Those lines of the data that hold the word "documentclass" are to be copied out.

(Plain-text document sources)
——————————
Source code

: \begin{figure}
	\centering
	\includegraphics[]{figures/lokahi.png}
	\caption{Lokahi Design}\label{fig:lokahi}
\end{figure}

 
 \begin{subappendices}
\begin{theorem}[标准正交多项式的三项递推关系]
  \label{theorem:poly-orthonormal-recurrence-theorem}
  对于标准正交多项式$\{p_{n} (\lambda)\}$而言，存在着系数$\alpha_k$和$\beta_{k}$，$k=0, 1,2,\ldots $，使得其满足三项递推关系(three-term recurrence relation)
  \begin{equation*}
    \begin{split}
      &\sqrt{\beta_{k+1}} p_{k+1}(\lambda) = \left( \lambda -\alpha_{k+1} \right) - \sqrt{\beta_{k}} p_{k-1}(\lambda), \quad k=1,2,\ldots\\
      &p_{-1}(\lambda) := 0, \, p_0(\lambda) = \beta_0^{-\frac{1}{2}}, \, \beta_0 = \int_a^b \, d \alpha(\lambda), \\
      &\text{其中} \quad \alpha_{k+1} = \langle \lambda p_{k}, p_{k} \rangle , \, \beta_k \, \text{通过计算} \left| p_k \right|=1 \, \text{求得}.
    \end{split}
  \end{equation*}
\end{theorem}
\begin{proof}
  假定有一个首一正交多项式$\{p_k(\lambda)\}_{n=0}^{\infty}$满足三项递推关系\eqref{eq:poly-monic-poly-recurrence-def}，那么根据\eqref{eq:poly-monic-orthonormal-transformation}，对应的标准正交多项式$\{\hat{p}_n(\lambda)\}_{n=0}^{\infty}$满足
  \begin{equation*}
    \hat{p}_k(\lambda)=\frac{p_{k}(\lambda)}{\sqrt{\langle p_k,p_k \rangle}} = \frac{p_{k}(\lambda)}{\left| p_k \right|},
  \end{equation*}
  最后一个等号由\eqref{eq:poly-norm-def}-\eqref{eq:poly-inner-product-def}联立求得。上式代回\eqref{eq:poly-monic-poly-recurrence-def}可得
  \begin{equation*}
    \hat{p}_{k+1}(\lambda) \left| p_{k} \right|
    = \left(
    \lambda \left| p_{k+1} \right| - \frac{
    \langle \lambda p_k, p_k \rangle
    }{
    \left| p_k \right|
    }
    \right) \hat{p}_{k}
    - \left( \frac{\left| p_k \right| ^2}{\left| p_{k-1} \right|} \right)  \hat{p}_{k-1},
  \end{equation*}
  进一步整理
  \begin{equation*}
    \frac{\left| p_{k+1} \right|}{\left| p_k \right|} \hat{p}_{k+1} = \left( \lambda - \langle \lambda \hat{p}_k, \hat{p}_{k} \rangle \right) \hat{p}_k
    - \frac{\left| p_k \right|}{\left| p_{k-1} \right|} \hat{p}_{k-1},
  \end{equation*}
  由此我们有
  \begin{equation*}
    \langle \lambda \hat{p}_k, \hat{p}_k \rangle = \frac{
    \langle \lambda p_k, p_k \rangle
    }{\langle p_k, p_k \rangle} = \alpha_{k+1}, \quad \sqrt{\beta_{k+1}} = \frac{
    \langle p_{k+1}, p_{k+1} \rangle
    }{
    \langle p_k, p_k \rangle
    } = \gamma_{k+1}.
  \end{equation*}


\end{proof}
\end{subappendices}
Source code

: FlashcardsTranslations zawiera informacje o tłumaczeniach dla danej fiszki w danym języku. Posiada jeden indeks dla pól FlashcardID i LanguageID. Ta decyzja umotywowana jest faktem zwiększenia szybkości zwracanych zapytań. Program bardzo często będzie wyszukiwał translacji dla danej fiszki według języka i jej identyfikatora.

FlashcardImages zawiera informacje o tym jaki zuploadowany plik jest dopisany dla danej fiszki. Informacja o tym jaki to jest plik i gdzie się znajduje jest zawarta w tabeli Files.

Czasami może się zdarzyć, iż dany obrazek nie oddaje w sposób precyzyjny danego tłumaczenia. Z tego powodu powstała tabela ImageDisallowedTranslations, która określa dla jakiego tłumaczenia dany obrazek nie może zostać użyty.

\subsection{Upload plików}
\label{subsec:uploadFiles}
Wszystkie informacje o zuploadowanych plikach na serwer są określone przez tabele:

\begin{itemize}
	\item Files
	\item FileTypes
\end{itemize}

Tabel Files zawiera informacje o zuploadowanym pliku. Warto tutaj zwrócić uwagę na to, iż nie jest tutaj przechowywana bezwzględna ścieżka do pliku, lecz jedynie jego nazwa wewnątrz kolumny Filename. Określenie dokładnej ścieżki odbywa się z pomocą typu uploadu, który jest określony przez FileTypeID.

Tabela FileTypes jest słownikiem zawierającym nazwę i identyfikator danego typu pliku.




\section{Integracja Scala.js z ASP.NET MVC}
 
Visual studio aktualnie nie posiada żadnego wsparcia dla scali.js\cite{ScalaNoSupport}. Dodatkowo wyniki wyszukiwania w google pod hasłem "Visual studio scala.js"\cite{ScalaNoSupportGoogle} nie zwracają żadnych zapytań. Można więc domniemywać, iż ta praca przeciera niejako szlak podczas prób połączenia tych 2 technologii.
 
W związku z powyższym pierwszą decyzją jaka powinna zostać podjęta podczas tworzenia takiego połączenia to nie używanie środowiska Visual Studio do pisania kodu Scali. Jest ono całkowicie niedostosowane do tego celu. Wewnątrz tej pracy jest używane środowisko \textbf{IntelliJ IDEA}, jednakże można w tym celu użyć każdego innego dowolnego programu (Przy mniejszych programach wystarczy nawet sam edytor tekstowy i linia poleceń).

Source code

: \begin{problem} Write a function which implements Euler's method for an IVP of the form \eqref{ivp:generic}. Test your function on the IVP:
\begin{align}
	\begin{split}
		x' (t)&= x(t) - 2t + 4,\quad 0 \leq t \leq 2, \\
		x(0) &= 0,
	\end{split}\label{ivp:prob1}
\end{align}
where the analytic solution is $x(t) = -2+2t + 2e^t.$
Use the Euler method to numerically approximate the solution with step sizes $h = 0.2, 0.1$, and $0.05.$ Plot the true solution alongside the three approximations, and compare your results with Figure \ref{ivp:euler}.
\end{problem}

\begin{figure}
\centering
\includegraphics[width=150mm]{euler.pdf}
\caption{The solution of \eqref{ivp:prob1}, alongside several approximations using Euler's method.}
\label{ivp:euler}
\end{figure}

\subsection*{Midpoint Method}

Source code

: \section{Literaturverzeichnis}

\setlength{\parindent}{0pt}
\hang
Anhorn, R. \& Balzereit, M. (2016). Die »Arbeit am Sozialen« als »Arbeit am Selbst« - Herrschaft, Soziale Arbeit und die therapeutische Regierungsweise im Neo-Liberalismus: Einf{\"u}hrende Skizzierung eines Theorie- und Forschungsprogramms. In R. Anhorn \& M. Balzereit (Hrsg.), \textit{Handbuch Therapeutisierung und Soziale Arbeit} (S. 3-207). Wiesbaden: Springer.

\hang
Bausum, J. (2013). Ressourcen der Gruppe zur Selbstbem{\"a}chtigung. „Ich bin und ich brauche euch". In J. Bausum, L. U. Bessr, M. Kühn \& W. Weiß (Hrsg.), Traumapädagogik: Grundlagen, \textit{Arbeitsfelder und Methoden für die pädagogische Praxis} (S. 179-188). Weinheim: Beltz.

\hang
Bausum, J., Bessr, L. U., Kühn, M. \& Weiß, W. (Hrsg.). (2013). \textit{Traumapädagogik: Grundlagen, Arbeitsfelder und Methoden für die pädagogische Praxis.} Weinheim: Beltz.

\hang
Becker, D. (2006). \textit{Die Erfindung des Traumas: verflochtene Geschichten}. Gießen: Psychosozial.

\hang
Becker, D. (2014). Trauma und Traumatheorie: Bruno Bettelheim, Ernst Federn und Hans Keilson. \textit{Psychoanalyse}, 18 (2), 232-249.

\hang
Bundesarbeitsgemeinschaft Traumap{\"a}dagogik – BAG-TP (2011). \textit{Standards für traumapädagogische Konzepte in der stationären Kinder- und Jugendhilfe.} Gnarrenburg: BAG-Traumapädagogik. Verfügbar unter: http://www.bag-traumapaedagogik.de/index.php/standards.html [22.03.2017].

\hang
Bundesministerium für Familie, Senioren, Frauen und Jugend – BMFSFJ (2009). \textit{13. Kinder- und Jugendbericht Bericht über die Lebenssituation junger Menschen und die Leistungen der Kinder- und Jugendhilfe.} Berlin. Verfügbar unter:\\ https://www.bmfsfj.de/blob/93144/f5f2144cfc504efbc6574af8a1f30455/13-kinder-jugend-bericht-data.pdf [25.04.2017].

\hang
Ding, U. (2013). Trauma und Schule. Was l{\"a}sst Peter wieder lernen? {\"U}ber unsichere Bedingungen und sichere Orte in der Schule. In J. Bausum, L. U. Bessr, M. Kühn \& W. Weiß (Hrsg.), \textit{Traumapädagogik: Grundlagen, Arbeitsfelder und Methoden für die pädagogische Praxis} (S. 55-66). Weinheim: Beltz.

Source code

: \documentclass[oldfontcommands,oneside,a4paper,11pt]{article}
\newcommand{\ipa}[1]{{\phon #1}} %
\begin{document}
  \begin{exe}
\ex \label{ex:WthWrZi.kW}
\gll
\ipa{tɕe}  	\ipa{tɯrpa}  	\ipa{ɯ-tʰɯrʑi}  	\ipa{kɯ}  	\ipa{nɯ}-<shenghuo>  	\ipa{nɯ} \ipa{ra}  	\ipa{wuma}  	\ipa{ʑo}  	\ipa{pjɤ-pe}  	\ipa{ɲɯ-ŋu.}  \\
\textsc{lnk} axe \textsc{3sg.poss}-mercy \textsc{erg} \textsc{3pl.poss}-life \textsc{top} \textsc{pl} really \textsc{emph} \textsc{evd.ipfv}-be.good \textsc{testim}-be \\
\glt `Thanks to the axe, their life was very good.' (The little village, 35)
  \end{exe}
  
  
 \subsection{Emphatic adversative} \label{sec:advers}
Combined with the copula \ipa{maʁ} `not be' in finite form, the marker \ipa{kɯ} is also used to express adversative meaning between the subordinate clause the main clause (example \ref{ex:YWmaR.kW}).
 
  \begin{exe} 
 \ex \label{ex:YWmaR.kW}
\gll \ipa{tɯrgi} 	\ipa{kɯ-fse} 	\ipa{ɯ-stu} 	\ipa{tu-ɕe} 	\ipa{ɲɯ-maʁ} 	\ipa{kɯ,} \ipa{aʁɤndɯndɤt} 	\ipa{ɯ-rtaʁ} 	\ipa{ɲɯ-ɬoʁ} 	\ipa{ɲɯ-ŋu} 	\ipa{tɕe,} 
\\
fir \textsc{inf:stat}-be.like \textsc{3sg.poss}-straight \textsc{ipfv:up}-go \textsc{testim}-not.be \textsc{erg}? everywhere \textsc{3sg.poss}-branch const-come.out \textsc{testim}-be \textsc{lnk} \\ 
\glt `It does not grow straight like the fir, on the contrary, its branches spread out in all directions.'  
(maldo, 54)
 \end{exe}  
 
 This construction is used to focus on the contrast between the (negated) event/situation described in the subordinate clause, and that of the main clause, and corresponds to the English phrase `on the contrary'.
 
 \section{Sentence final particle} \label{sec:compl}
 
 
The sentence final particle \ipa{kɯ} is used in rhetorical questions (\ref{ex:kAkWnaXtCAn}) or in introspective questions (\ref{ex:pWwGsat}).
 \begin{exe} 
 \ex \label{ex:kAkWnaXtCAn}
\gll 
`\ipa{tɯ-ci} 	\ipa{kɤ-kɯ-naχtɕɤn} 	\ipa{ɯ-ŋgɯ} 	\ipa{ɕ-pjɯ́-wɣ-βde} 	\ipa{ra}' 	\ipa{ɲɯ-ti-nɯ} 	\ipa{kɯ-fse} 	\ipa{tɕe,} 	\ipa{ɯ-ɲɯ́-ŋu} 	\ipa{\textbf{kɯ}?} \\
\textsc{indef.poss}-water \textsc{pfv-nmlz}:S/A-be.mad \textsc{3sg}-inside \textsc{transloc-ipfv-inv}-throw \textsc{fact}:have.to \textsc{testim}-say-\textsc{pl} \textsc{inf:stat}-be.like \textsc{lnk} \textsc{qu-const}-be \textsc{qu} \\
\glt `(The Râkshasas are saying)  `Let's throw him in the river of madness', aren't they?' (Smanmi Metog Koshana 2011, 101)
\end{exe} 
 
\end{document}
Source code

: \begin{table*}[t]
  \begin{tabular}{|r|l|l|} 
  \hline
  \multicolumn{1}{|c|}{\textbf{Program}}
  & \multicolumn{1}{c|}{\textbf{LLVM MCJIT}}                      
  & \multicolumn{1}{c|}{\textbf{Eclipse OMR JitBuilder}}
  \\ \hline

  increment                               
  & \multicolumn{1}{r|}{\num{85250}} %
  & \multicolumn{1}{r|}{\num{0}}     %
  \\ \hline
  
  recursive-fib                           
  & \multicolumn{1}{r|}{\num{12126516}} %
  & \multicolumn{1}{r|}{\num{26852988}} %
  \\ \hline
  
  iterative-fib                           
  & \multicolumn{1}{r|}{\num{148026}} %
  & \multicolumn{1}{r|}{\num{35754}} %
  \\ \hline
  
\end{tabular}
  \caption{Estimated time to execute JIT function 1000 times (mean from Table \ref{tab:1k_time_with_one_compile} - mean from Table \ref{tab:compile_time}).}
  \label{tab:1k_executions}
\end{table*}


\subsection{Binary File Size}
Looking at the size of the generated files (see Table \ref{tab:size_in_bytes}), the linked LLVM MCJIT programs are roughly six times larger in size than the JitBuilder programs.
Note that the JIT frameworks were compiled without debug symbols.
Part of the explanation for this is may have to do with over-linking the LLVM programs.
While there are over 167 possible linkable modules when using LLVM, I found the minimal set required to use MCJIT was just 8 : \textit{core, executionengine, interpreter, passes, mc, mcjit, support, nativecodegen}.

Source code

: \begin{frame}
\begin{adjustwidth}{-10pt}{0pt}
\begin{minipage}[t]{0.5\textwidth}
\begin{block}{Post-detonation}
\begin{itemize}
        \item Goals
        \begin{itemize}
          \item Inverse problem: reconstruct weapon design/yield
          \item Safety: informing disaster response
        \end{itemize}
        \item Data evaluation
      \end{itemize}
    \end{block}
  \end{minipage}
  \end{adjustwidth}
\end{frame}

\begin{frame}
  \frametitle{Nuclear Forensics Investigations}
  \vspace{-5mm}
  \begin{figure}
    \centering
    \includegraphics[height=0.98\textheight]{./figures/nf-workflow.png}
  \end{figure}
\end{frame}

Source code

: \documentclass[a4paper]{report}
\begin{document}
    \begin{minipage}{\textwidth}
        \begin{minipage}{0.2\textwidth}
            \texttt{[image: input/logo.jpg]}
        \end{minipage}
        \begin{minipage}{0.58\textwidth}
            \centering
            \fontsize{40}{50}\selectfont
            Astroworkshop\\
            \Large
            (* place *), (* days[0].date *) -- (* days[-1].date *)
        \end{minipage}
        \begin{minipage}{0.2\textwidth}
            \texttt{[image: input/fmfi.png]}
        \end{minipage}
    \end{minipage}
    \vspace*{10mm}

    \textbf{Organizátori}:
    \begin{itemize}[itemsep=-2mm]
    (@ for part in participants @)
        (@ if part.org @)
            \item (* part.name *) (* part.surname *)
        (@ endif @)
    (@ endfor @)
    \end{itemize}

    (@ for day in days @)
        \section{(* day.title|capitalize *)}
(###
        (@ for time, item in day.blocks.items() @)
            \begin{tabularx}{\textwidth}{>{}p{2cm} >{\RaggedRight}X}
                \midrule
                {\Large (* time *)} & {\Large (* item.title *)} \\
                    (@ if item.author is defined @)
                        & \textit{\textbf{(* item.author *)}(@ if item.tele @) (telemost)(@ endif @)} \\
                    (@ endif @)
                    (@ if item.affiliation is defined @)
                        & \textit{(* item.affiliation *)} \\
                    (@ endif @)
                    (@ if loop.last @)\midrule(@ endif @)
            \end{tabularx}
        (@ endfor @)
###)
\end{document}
——————————
**Final answer**
: \documentclass[oldfontcommands,oneside,a4paper,11pt]{article}
: \documentclass[a4paper]{report}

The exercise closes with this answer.